Connecticut Route 9 is the city's main expressway connecting traffic between Hartford (via I-84 and I-91) and Old Saybrook and Middletown. I-84 itself clips the northwestern corner of the city. Public transportation is provided by Connecticut Transit.

Downtown New Britain serves as the southern terminus of CTfastrak, a bus rapid transit line. Operated by Connecticut Transit, the project officially broke ground in May 2012, and became operational in March 2015. The route's northern terminus is Union Station in Hartford. There are also CTfastrak stations on East Main Street and East Street, the latter near Central Connecticut State University. New Britain is served by Connecticut Transit New Britain.
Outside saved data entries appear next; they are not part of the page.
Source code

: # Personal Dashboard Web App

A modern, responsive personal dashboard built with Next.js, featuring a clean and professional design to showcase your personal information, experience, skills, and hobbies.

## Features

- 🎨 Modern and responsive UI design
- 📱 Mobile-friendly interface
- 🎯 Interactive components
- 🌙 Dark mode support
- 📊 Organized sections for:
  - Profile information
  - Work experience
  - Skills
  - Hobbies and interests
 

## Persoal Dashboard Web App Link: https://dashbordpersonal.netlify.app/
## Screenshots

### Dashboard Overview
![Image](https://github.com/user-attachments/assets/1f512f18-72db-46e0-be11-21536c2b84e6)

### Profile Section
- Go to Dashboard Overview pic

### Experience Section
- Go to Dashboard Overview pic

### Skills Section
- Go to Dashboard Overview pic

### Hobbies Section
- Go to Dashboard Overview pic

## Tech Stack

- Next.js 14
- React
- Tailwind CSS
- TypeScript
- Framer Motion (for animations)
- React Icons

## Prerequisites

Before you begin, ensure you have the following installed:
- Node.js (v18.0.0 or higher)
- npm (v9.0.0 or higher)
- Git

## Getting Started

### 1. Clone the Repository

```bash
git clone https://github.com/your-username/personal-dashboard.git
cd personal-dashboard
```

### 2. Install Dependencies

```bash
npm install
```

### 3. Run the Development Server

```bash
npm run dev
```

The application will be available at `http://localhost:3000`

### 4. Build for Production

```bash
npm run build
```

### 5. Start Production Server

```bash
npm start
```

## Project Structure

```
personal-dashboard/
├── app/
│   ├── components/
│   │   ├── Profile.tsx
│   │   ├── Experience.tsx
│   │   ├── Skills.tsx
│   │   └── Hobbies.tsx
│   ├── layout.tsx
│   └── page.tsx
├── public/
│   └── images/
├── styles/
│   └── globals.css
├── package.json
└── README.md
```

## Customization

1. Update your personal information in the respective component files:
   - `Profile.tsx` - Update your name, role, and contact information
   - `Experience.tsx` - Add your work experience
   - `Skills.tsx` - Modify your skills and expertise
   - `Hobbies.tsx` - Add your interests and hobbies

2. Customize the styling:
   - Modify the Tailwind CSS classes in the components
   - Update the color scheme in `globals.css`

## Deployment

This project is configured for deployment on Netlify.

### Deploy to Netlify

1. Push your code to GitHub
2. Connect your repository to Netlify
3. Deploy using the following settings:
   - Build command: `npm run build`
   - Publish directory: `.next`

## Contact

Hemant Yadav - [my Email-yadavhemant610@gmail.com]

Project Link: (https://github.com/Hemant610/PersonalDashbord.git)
New Britain has a nearby Amtrak station in adjacent Berlin. The Vermonter (once daily) and Amtrak Hartford Line (multiple daily arrivals/departures) provide service to destinations throughout the northeastern United States. There is also a Berlin stop on the CT Rail Hartford Line, which provides northbound service to Hartford and Springfield, and southbound service towards New Haven.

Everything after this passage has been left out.